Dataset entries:
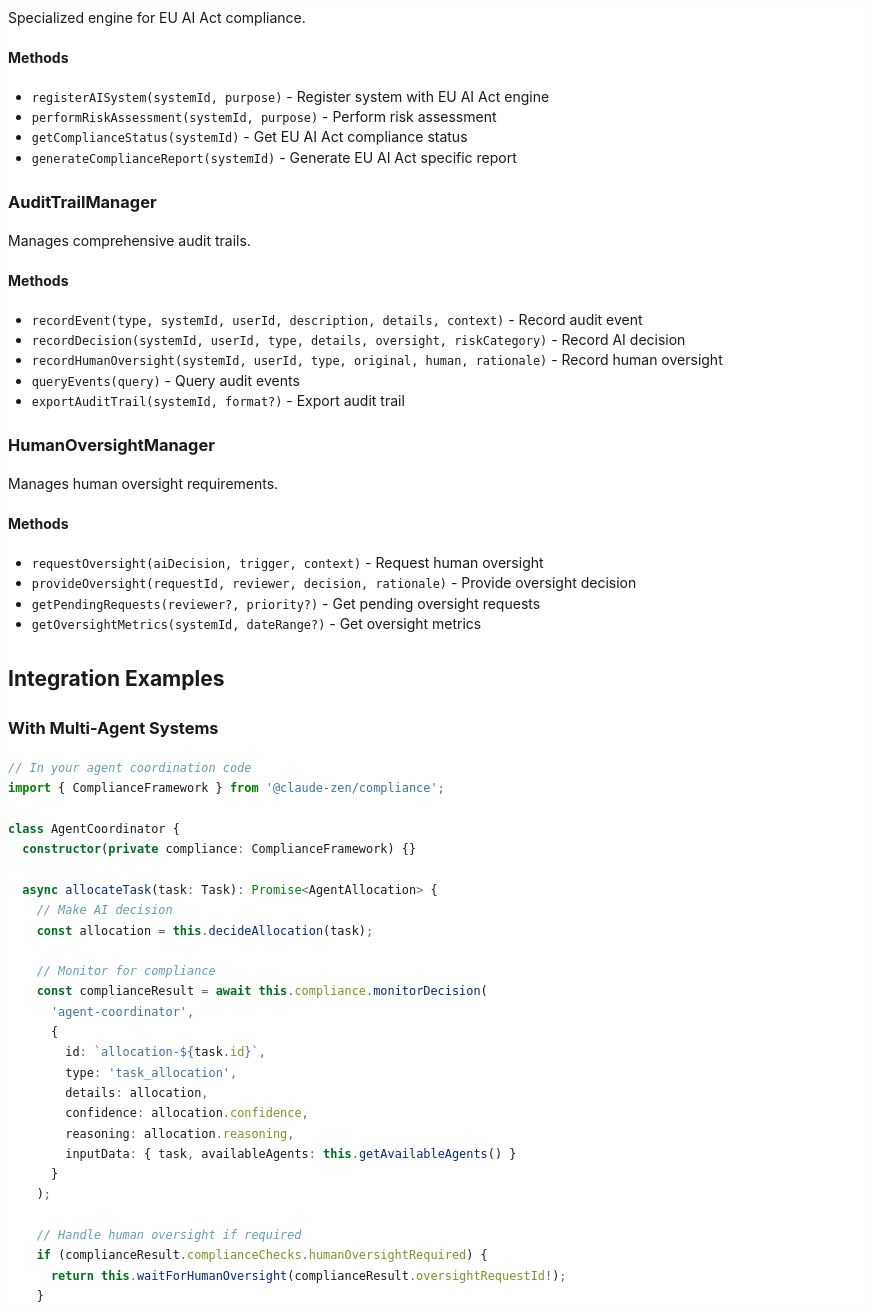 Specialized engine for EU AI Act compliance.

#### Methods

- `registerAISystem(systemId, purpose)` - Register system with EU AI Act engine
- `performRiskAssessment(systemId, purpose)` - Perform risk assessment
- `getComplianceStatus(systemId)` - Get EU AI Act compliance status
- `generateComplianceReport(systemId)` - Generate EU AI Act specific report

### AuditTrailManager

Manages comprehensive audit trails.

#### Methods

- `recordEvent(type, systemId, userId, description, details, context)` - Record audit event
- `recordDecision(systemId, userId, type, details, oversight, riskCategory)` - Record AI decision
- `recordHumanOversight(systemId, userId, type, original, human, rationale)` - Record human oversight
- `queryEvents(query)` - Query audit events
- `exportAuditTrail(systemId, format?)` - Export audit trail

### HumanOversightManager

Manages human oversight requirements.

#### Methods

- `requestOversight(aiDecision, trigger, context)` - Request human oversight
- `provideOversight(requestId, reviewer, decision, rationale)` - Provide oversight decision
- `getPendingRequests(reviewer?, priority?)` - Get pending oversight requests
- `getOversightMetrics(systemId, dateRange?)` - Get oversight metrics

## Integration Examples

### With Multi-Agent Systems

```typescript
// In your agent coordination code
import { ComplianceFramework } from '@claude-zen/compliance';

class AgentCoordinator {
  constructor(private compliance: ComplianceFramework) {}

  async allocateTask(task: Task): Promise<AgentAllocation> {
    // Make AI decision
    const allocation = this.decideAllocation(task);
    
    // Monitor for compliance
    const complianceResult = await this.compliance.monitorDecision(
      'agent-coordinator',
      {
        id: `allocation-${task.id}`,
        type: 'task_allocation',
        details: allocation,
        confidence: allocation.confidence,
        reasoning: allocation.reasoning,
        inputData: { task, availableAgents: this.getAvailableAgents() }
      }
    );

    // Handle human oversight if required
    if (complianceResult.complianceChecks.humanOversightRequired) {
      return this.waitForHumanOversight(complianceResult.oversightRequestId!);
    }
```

WORK REQUIRED: When a line above contains the string "Manages", copy that line.

EXERCISE RESPONSE:
Manages comprehensive audit trails.
Manages human oversight requirements.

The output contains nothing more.